Spatial intelligence graph

Spatial graph is the hierarchical graph of spaces, devices, and people defined in the Digital Twins object model. The spatial graph supports inheritance, filtering, traversing, scalability, and extensibility. You can manage and interact with your spatial graph with a collection of REST APIs.

If you deploy a Digital Twins service in your subscription, you become the global administrator of the root node. You're then automatically granted full access to the entire structure. Provision spaces in the graph by using the Space API. Provision services by using the Device API and sensors by using the Sensor API. Open source tools are also available to provision the graph in bulk.

Graph inheritance. Inheritance applies to the permissions and properties that descend from a parent node to all nodes beneath it. For example, when a role is assigned to a user on a given node, the user has that role's permissions to the given node and every node below it. Each property key and extended type defined for a given node is inherited by all the nodes beneath that node.

Graph filtering. Filtering is used to narrow down request results. You can filter by IDs, name, types, subtypes, parent space, and associated spaces. You also can filter by sensor data types, property keys and values, traverse, minLevel, maxLevel, and other OData filter parameters.

Graph traversing. You can traverse the spatial graph through its depth and breadth. For depth, traverse the graph top-down or bottom-up by using the parameters traverse, minLevel, and maxLevel. Traverse the graph to get sibling nodes directly attached to a parent space or one of its descendants for breadth. When you query an object, you can get all related objects that have relationships to that object by using the includes parameter of the GET APIs.

Graph scalability. Digital Twins guarantees graph scalability, so it can handle your real-world workloads. Digital Twins can be used to represent large portfolios of real estate, infrastructure, devices, sensors, telemetry, and more.

Graph extensibility. Use extensibility to customize the underlying Digital Twins object models with new types and ontologies. Your Digital Twins data also can be enriched with extensible properties and values.

Spatial intelligence graph Management APIs

After you deploy Digital Twins from the Azure portal, the Swagger URL of the Management APIs is automatically generated. It's displayed in the Azure portal in the Overview section with the following format.

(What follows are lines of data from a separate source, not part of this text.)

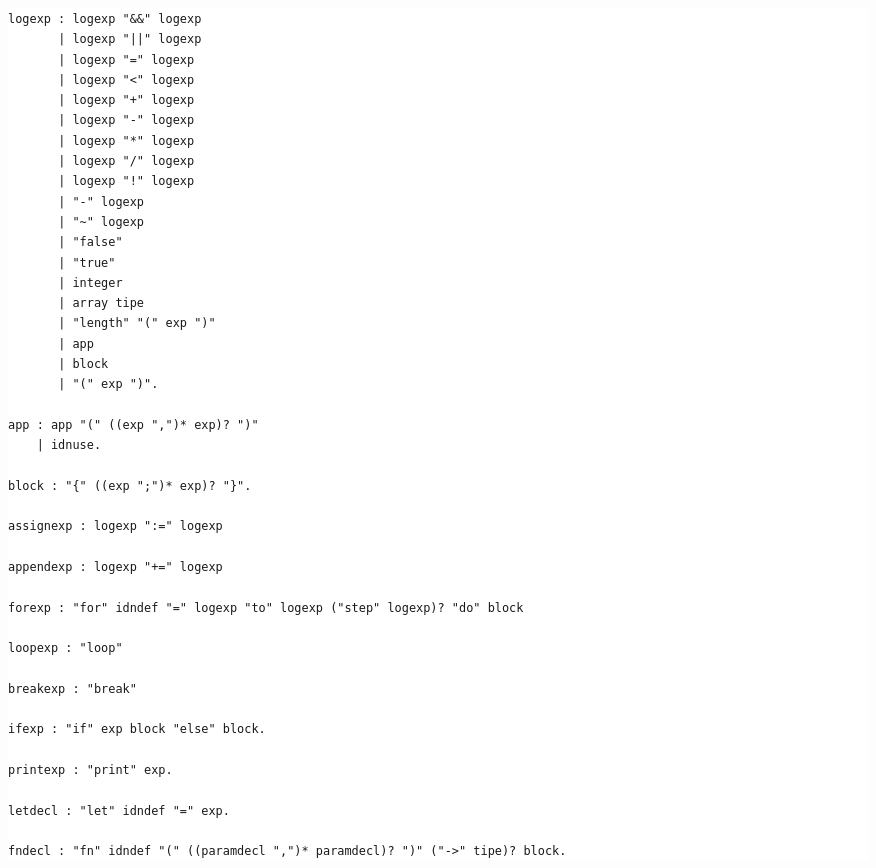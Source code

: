     logexp : logexp "&&" logexp
           | logexp "||" logexp
           | logexp "=" logexp
           | logexp "<" logexp
           | logexp "+" logexp
           | logexp "-" logexp
           | logexp "*" logexp
           | logexp "/" logexp
           | logexp "!" logexp
           | "-" logexp
           | "~" logexp
           | "false"
           | "true"
           | integer
           | array tipe
           | "length" "(" exp ")"
           | app
           | block
           | "(" exp ")".
 
    app : app "(" ((exp ",")* exp)? ")"
        | idnuse.

    block : "{" ((exp ";")* exp)? "}".

    assignexp : logexp ":=" logexp

    appendexp : logexp "+=" logexp

    forexp : "for" idndef "=" logexp "to" logexp ("step" logexp)? "do" block

    loopexp : "loop"

    breakexp : "break"

    ifexp : "if" exp block "else" block.
    
    printexp : "print" exp.
    
    letdecl : "let" idndef "=" exp.
    
    fndecl : "fn" idndef "(" ((paramdecl ",")* paramdecl)? ")" ("->" tipe)? block.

https://YOUR_INSTANCE_NAME.YOUR_LOCATION.azuresmartspaces.net/management/swagger
Name Replace with
YOUR_INSTANCE_NAME The name of your Digital Twins instance
YOUR_LOCATION Which server region your instance is hosted on

The full URL format appears in this image.

Digital Twins portal Management API

For more details on how to use spatial intelligence graphs, visit the Azure Digital Twins Management APIs sneak preview.

Tip

A Swagger sneak preview is provided to demonstrate the API feature set. It's hosted at docs.westcentralus.azuresmartspaces.net/management/swagger.

Learn more about how to use Swagger.

All API calls must be authenticated by using OAuth. The APIs follow Microsoft REST API Guidelines conventions. Most of the APIs that return collections support OData system query options.